BUSS1030 · Accounting For Decision Making
Financial Statements
The financial half’s payoff: turning the adjusted worksheet into the four (here, three) financial statements and seeing how they articulate. The income statement reports performance over a period (revenue earned − expenses incurred = net income, classified by function). The statement of changes in owner’s equity is the bridge: opening capital + contributions + net income − drawings = closing equity. The classified balance sheet is a snapshot on one date (current vs non-current; A = L + OE, ties to the cent). The chapter ends with a worked, tie-out set that traces the two hand-offs — net income flows into the equity statement, closing capital flows onto the balance sheet. BUSS1030 uses sole-trader language throughout (owner’s equity, capital, drawings, net income), and the recurring trap is treating drawings as an expense.
What this chapter covers
- 018.1 The income statement — what goes on it and what does not
- 02Net income; merchandiser format (net sales − COGS = gross profit)
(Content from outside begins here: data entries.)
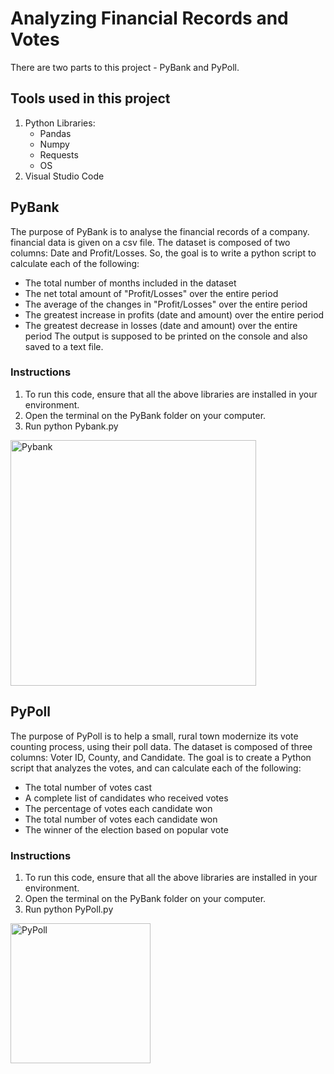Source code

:# Analyzing Financial Records and Votes

There are two parts to this project - PyBank and PyPoll. 

## Tools used in this project
   1. Python
      Libraries:
      - Pandas
      - Numpy
      - Requests
      - OS
   2. Visual Studio Code

## PyBank
The purpose of PyBank is to analyse the financial records of a company. financial data is given on a csv file. The dataset is composed of two columns: Date and Profit/Losses. So, the goal is to write a python script to calculate each of the following:
   - The total number of months included in the dataset
   - The net total amount of "Profit/Losses" over the entire period
   - The average of the changes in "Profit/Losses" over the entire period
   - The greatest increase in profits (date and amount) over the entire period
   - The greatest decrease in losses (date and amount) over the entire period
The output is supposed to be printed on the console and also saved to a text file.

### Instructions
1. To run this code, ensure that all the above libraries are installed in your environment.
2. Open the terminal on the PyBank folder on your computer.
3. Run python Pybank.py 

<img width="393" alt="Pybank" src="https://user-images.githubusercontent.com/71471355/113071919-fa892500-9182-11eb-9dff-44886d79ff0e.png">

## PyPoll

The purpose of PyPoll is to help a small, rural town modernize its vote counting process, using their poll data. The dataset is composed of three columns: Voter ID, County, and Candidate. The goal is to create a Python script that analyzes the votes, and can calculate each of the following:

   - The total number of votes cast
   - A complete list of candidates who received votes
   - The percentage of votes each candidate won
   - The total number of votes each candidate won
   - The winner of the election based on popular vote

### Instructions
1. To run this code, ensure that all the above libraries are installed in your environment.
2. Open the terminal on the PyBank folder on your computer.
3. Run python PyPoll.py 

<img width="224" alt="PyPoll" src="https://user-images.githubusercontent.com/71471355/113074142-bfd5bb80-9187-11eb-98ec-f4f439456b2e.png">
- 03Income vs gain (ordinary vs peripheral)
- 04Statement of changes in owner’s equity (the equity reconciliation)
- 058.2 How the statements articulate
- 068.3 The classified balance sheet (current vs non-current; A = L + OE)
- 078.4 The tie-back — assets = liabilities + owner’s equity
Worked example: trace net income through the three statements
- +1Start the equity reconciliation. Closing equity = opening capital + contributions + net income − drawings.
- +2Substitute. = $95,000 + $10,000 + $40,000 − $22,000.
- +1Compute. = $145,000 − $22,000 = $123,000 closing capital.
- +1Articulation. Net income comes from the income statement into the statement of changes in owner’s equity; the $123,000 closing capital then appears as owner’s equity on the balance sheet, where total assets must equal total liabilities + $123,000.
Key terms
- Income statement
- Reports financial performance over a period: revenue earned − expenses incurred = net income, on the accrual basis. For a merchandiser, net sales − cost of goods sold = gross profit, then − operating expenses = net income. Capital contributions and drawings never appear here.
- Statement of changes in owner’s equity
- The reconciliation that bridges the income statement and the balance sheet: closing equity = opening capital + capital contributions + net income − drawings. It is the hinge that makes the three statements one system.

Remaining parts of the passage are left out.